Claro que a estos efectos, sin embargo, la situación no ha variado mucho, porque los gobiernos anteriores, de ERC y de JxCat, y antes, de CiU, tampoco habían hecho nada, no habían aplicado las sanciones que prevén las leyes y habían permitido que todo el mundo se saltara la normativa a la torera. Habían renunciado a intervenir para evitarse problemas en un terreno especialmente delicado, como lo es siempre el de la lengua, que afecta directamente a los sentimientos de la persona. Y es que la única realidad es que en Catalunya de problema lingüístico no ha habido nunca mientras los catalanes han callado, no se han quejado y han cambiado mansamente de lengua, pero a la que han dicho basta, los españoles se han subido por las paredes y el problema, ahora sí, está servido. Es la consecuencia de no claudicar, pero seguro que para la salud del idioma es mejor así. El hecho, en todo caso, ha llevado al primer plano un debate que hace tiempo que estaba latente y que por fin se manifiesta sin subterfugios: la falta de integración en Catalunya de la inmigración sudamericana.
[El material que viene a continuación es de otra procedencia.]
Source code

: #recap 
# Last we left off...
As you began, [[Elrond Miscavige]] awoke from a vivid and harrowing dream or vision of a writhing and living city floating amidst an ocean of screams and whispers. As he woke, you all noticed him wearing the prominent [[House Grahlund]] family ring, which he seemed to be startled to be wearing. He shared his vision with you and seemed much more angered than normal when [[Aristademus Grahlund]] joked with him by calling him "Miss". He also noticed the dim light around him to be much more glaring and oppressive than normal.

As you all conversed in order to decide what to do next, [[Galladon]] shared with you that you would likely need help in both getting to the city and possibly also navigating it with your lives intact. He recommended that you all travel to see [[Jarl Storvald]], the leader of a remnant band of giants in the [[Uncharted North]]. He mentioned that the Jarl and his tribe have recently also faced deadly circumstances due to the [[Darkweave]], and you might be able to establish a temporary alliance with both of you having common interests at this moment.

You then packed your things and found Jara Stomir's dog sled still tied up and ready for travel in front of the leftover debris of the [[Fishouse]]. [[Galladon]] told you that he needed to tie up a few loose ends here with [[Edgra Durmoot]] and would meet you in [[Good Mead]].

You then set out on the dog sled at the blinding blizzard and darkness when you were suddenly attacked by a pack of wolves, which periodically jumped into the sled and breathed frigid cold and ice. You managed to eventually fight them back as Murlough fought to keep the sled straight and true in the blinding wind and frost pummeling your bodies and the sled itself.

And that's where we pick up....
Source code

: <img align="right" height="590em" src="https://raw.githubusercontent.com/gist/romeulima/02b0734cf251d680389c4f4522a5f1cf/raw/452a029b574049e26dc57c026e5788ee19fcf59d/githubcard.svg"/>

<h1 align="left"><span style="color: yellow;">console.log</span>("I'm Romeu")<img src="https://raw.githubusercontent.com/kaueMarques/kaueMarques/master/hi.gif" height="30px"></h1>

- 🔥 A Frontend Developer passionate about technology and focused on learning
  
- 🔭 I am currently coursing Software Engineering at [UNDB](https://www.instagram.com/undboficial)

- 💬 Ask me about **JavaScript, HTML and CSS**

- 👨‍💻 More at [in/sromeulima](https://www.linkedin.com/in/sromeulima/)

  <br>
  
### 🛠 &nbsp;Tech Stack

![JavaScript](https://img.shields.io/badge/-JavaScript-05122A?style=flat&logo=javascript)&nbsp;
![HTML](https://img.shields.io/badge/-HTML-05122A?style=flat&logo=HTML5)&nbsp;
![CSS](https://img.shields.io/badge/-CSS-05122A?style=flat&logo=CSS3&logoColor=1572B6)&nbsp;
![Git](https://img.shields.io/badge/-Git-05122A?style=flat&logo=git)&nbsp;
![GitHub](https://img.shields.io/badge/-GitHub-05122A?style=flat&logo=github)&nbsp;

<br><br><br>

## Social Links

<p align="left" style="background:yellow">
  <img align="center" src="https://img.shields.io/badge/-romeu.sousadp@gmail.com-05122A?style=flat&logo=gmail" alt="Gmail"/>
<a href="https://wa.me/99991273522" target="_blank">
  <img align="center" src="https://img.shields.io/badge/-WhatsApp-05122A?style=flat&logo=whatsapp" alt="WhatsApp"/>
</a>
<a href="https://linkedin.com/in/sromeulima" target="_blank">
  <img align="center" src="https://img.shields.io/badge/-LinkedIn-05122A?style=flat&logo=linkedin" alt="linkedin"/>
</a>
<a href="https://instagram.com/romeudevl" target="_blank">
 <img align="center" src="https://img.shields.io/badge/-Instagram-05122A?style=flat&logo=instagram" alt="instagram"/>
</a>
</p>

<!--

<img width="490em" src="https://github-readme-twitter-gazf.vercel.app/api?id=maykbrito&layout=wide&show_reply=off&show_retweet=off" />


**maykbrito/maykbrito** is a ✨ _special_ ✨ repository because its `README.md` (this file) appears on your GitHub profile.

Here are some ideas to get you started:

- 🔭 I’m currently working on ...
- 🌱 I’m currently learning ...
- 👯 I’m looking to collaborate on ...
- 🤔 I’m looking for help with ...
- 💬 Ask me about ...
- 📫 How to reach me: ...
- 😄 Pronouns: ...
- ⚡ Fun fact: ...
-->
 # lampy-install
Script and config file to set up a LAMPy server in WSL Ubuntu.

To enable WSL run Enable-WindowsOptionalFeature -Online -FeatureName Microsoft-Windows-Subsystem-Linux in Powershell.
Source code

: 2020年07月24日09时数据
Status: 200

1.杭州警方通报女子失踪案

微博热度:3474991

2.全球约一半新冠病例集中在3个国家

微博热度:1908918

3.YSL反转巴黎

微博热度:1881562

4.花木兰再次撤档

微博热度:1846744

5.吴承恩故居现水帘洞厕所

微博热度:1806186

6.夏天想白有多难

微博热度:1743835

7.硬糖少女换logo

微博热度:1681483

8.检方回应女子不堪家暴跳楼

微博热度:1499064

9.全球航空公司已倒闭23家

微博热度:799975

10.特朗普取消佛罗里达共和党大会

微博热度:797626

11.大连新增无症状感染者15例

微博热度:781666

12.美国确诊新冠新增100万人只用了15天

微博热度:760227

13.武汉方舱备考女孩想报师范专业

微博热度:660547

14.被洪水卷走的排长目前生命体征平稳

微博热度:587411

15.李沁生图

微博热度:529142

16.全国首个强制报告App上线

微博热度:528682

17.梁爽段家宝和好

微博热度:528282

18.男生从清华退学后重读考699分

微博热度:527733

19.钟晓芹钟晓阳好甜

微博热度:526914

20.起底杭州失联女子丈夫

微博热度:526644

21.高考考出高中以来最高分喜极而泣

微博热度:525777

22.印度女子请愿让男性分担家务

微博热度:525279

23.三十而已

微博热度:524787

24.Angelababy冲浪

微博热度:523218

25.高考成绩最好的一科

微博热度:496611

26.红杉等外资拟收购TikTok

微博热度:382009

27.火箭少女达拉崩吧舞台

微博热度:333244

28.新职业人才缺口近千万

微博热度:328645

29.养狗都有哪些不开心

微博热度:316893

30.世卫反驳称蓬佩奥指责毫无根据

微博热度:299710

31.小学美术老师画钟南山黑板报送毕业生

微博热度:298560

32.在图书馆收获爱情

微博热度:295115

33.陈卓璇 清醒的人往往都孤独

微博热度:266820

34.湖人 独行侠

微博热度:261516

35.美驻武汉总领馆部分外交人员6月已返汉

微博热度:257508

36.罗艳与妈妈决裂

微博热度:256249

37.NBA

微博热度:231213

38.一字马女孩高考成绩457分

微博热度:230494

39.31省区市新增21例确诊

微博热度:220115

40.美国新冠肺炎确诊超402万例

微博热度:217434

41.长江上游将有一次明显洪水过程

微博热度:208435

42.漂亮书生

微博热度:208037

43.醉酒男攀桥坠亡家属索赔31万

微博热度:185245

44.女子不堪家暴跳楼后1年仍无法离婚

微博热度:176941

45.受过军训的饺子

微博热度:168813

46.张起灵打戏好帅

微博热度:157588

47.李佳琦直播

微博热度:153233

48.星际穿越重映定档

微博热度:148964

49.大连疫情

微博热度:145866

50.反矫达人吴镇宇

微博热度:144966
Por regla general, los inmigrantes sudamericanos consideran que con la lengua castellana, que ahora es la suya materna, tienen suficiente para moverse por España, la madre patria que les aniquiló las lenguas autóctonas y les impuso también manu militari la castellana. Y con el paso del tiempo ellos han adoptado la misma posición imperialista de quien les colonizó y se comportan con la misma prepotencia y el mismo desprecio hacia las minorías, como lo es en este caso la catalana. Si con el castellano tienen suficiente, ¿por qué deben tomarse la molestia de conocer otra lengua? ¿Por respeto, quizás? Pero eso es justamente lo que no tienen los que actúan como el propietario de la heladería. No todos los sudamericanos, ni todos los argentinos, no obstante, son iguales. En Catalunya, de hecho, hay muchos inmigrantes argentinos, algunos ilustres, otros anónimos, que tienen una conducta ejemplar, que se han integrado sin ningún tipo de aspavientos y que se sienten unos catalanes más.

El episodio recuerda el tristemente famoso sonsonete del "habla en cristiano" que durante el franquismo perseguía a todo el que en público hablaba en catalán. Parecían tiempos pasados, pero la heladería de Gràcia o la representación de Esas latinas por parte del grupo de teatro amateur Teatro Sin Papeles recuerdan que el odio contra los catalanohablantes, contra los catalanes y, de hecho, contra Catalunya, la catalanofobia, en una palabra, están más vivos que nunca. Son dos ejemplos claros de delitos de odio que, como tales, deberían ser perseguidos. En el caso de la obra de teatro han sido los abogados de Acció Cassandra los que han presentado una denuncia por este motivo, ante la lastimosa inhibición del gobierno catalán.

Se trata de ataques, en definitiva, contra la minoría nacional catalana, contra lo que el Tribunal de Justicia de la Unión Europea (TJUE) definió como un Grupo Objetivamente Identificable de Personas (GOIP). Y si juristas como el juez Guillem Soler o el abogado Gonzalo Boye consideran que esta es la clave para la defensa de la identidad catalana, quizá iría siendo hora de ponerse en marcha e ir haciendo vía —cuando se han cumplido ochenta años, por cierto, de la presentación de El cas de Catalunya a la Organización de las Naciones Unidas (ONU)—, porque lo que es seguro es que lo que no haga la gente por su cuenta no lo harán ni el gobierno ni los partidos catalanes, como bien lo demuestran cada día.